**Excerpted records:**
##########

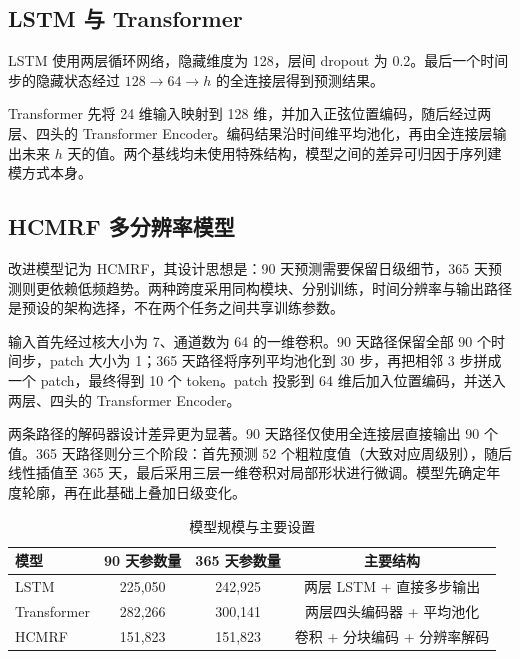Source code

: \documentclass[11pt,a4paper]{article}
\begin{document}
\subsection{LSTM 与 Transformer}

LSTM 使用两层循环网络，隐藏维度为 128，层间 dropout 为 0.2。最后一个时间步的隐藏状态经过 $128\rightarrow64\rightarrow h$ 的全连接层得到预测结果。

Transformer 先将 24 维输入映射到 128 维，并加入正弦位置编码，随后经过两层、四头的 Transformer Encoder。编码结果沿时间维平均池化，再由全连接层输出未来 $h$ 天的值。两个基线均未使用特殊结构，模型之间的差异可归因于序列建模方式本身。

\subsection{HCMRF 多分辨率模型}

改进模型记为 HCMRF，其设计思想是：90 天预测需要保留日级细节，365 天预测则更依赖低频趋势。两种跨度采用同构模块、分别训练，时间分辨率与输出路径是预设的架构选择，不在两个任务之间共享训练参数。

输入首先经过核大小为 7、通道数为 64 的一维卷积。90 天路径保留全部 90 个时间步，patch 大小为 1；365 天路径将序列平均池化到 30 步，再把相邻 3 步拼成一个 patch，最终得到 10 个 token。patch 投影到 64 维后加入位置编码，并送入两层、四头的 Transformer Encoder。

两条路径的解码器设计差异更为显著。90 天路径仅使用全连接层直接输出 90 个值。365 天路径则分三个阶段：首先预测 52 个粗粒度值（大致对应周级别），随后线性插值至 365 天，最后采用三层一维卷积对局部形状进行微调。模型先确定年度轮廓，再在此基础上叠加日级变化。

\begin{center}
\end{center}

\begin{table}[H]
\centering
\caption{模型规模与主要设置}
\label{tab:params}
\begin{tabular}{lccc}
\toprule
模型 & 90 天参数量 & 365 天参数量 & 主要结构 \\
\midrule
LSTM & 225,050 & 242,925 & 两层 LSTM + 直接多步输出 \\
Transformer & 282,266 & 300,141 & 两层四头编码器 + 平均池化 \\
HCMRF & 151,823 & 151,823 & 卷积 + 分块编码 + 分辨率解码 \\
\bottomrule
\end{tabular}
\end{table}
\end{document}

##########

**Your assignment:** What is the number of lines in the data that contain "Encoder"? Write that number and nothing else.

**Output of the exercise:** 2